What to do = Up to and including the line that holds "registry crosses its", print the data exactly from its first line; do not print the pictures.

Saved data entries:
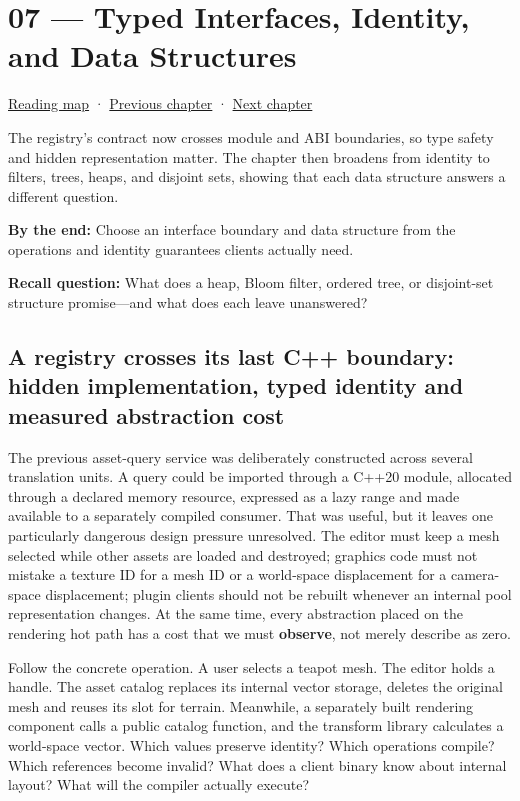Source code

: \hypertarget{01-foundations-i-ch007}{}
\chapter{07 --- Typed Interfaces, Identity, and Data Structures}\label{01-foundations-i-ch007-typed-interfaces-identity-and-data-structures}

\hyperref[volume-reading-map]{Reading map} · \hyperref[01-foundations-i-ch006]{Previous chapter} · \hyperref[01-foundations-i-ch008]{Next chapter}

The registry's contract now crosses module and ABI boundaries, so type safety and hidden representation matter. The chapter then broadens from identity to filters, trees, heaps, and disjoint sets, showing that each data structure answers a different question.

\textbf{By the end:} Choose an interface boundary and data structure from the operations and identity guarantees clients actually need.

\textbf{Recall question:} What does a heap, Bloom filter, ordered tree, or disjoint-set structure promise---and what does each leave unanswered?

\section{A registry crosses its last C++ boundary: hidden implementation, typed identity and measured abstraction cost}\label{01-foundations-i-ch007-a-registry-crosses-its-last-c-boundary-hidden-implementation-typed-identity-and-measured-abstraction-cost}

The previous asset-query service was deliberately constructed across several translation units. A query could be imported through a C++20 module, allocated through a declared memory resource, expressed as a lazy range and made available to a separately compiled consumer. That was useful, but it leaves one particularly dangerous design pressure unresolved. The editor must keep a mesh selected while other assets are loaded and destroyed; graphics code must not mistake a texture ID for a mesh ID or a world-space displacement for a camera-space displacement; plugin clients should not be rebuilt whenever an internal pool representation changes. At the same time, every abstraction placed on the rendering hot path has a cost that we must \textbf{observe}, not merely describe as zero.

Follow the concrete operation. A user selects a teapot mesh. The editor holds a handle. The asset catalog replaces its internal vector storage, deletes the original mesh and reuses its slot for terrain. Meanwhile, a separately built rendering component calls a public catalog function, and the transform library calculates a world-space vector. Which values preserve identity? Which operations compile? Which references become invalid? What does a client binary know about internal layout? What will the compiler actually execute?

Exercise answer =
Source code

: \hypertarget{01-foundations-i-ch007}{}
\chapter{07 --- Typed Interfaces, Identity, and Data Structures}\label{01-foundations-i-ch007-typed-interfaces-identity-and-data-structures}

\hyperref[volume-reading-map]{Reading map} · \hyperref[01-foundations-i-ch006]{Previous chapter} · \hyperref[01-foundations-i-ch008]{Next chapter}

The registry's contract now crosses module and ABI boundaries, so type safety and hidden representation matter. The chapter then broadens from identity to filters, trees, heaps, and disjoint sets, showing that each data structure answers a different question.

\textbf{By the end:} Choose an interface boundary and data structure from the operations and identity guarantees clients actually need.

\textbf{Recall question:} What does a heap, Bloom filter, ordered tree, or disjoint-set structure promise---and what does each leave unanswered?

\section{A registry crosses its last C++ boundary: hidden implementation, typed identity and measured abstraction cost}\label{01-foundations-i-ch007-a-registry-crosses-its-last-c-boundary-hidden-implementation-typed-identity-and-measured-abstraction-cost}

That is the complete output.